EXERCISE DIRECTIONS — Beginning with the first entry, print all the records exactly.

(Collected data)
- Opening Delimiter -

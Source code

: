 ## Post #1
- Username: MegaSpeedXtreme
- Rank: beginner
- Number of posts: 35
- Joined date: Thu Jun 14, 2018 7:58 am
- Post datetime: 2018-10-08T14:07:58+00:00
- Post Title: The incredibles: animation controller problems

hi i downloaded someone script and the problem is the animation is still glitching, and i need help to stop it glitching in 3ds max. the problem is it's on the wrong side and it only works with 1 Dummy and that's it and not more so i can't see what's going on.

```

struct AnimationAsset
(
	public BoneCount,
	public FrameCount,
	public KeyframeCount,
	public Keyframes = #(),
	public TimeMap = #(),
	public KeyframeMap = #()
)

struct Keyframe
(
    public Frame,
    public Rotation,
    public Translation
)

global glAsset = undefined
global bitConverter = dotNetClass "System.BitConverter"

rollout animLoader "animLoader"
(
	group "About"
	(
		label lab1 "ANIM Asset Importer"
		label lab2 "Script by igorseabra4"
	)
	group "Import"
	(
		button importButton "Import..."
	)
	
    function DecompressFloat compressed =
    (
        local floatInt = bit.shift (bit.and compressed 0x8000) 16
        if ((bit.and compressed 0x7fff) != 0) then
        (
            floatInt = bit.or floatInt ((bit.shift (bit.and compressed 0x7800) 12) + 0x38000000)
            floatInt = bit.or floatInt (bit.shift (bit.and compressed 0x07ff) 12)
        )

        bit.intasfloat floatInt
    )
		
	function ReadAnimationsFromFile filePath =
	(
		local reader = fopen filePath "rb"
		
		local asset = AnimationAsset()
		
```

- Closing Delimiter -

SOLUTION TO THIS TASK —
Source code

: ## Post #1
- Username: MegaSpeedXtreme
- Rank: beginner
- Number of posts: 35
- Joined date: Thu Jun 14, 2018 7:58 am
- Post datetime: 2018-10-08T14:07:58+00:00
- Post Title: The incredibles: animation controller problems

hi i downloaded someone script and the problem is the animation is still glitching, and i need help to stop it glitching in 3ds max. the problem is it's on the wrong side and it only works with 1 Dummy and that's it and not more so i can't see what's going on.

```

struct AnimationAsset
(
	public BoneCount,
	public FrameCount,
	public KeyframeCount,
	public Keyframes = #(),
	public TimeMap = #(),
	public KeyframeMap = #()
)

struct Keyframe
(
    public Frame,
    public Rotation,
    public Translation
)

global glAsset = undefined
global bitConverter = dotNetClass "System.BitConverter"

rollout animLoader "animLoader"
(
	group "About"
	(
		label lab1 "ANIM Asset Importer"
		label lab2 "Script by igorseabra4"
	)
	group "Import"
	(
		button importButton "Import..."
	)
	
    function DecompressFloat compressed =
    (
        local floatInt = bit.shift (bit.and compressed 0x8000) 16
        if ((bit.and compressed 0x7fff) != 0) then
        (
            floatInt = bit.or floatInt ((bit.shift (bit.and compressed 0x7800) 12) + 0x38000000)
            floatInt = bit.or floatInt (bit.shift (bit.and compressed 0x07ff) 12)
        )

        bit.intasfloat floatInt
    )
		
	function ReadAnimationsFromFile filePath =
	(
		local reader = fopen filePath "rb"
		
		local asset = AnimationAsset()
		
```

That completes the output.